Auto parts maker Denso targeted in ransomware cyberattack

Hackers targeted major auto parts manufacturer Denso Corp. in a ransomware cyberattack in late December, but company officials said the incident has not affected business operations.

A hacker group calling itself Rook issued a statement on its website claiming responsibility for the cyberattack and said it had stolen 1.1 terabytes of data from Denso.

According to Nobuo Miwa, president of the internet security company S&J Corp., the posting by Rook about Denso was suddenly deleted on Jan. 4.

Miwa explained that Rook likely had ties to another hacking group that stopped operating last year and may have been trying to cover its tracks.

“These groups frequently change their names while conducting criminal behavior to avoid detection,” Miwa said.

Denso is Japan’s largest auto parts manufacturer with annual sales of 5 trillion yen ($44 billion). It belongs to the corporate group led by Toyota Motor Corp.

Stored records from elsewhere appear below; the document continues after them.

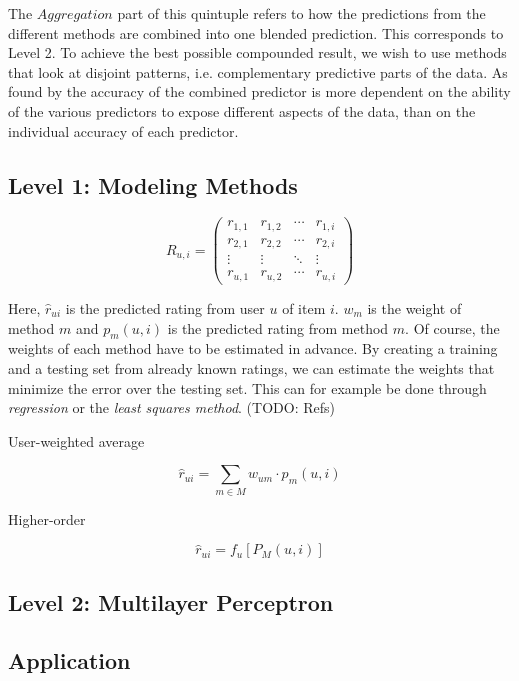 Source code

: The $Aggregation$ part of this quintuple refers to how the predictions from the different methods are combined
into one blended prediction. 
This corresponds to Level 2.
To achieve the best possible compounded result, we wish to use methods that look at disjoint patterns, 
i.e. complementary predictive parts of the data.
As found by \citet[p6]{Bell2007} the accuracy of the combined predictor is more dependent on the 
ability of the various predictors to expose different aspects of the data, than on 
the individual accuracy of each predictor.



\subsection{Level 1: Modeling Methods}

\begin{equation*}
 R_{u,i} =
 \begin{pmatrix}
  r_{1,1} & r_{1,2} & \cdots & r_{1,i} \\
  r_{2,1} & r_{2,2} & \cdots & r_{2,i} \\
  \vdots  & \vdots  & \ddots & \vdots  \\
  r_{u,1} & r_{u,2} & \cdots & r_{u,i}
 \end{pmatrix}
\end{equation*}

Here, $\hat{r}_{ui}$ is the predicted rating from user $u$ of item $i$.
$w_m$ is the weight of method $m$ and $p_m(u,i)$ is the predicted rating from method $m$.
Of course, the weights of each method have to be estimated in advance.
By creating a training and a testing set from already known ratings, we can estimate the weights
that minimize the error over the testing set. 
This can for example be done through \emph{regression} or the \emph{least squares method}.
(TODO: Refs)

User-weighted average

\begin{equation*}
  \hat{r}_{ui} = \sum_{m \in M} w_{um} \cdot p_m(u,i)
\end{equation*}


Higher-order

\begin{equation*}
  \hat{r}_{ui} = f_{u}[ P_{M}(u,i) ]
\end{equation*}


\subsection{Level 2: Multilayer Perceptron}

\subsection{Application}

According to Denso officials, the company was aware of the cyberattack even before Rook claimed responsibility.

Company officials handling internet security investigated and determined their domestic computer systems had not been breached. They also determined that overseas business operations had not been affected.

But they learned that a North American facility had been hit by the ransomware virus. About 20 computers used in a plant in Mexico and connected to an old network were breached. All data and important information indispensable for business operations at that plant had already been transferred to a new computer network.

The Mexican plant was able to resume operations as planned on Jan. 3. It remains possible that the personal information of the workers at the Mexican plant was among the data stolen.

Denso officials said they could not comment on whether it paid the ransom or if it negotiated with Rook because local investigative authorities are currently looking into the case.

There have been frequent instances of ransomware attacks in recent years.

In 2020, Honda Motor Co. was forced to suspend operations at nine plants overseas after its system was hit with ransomware.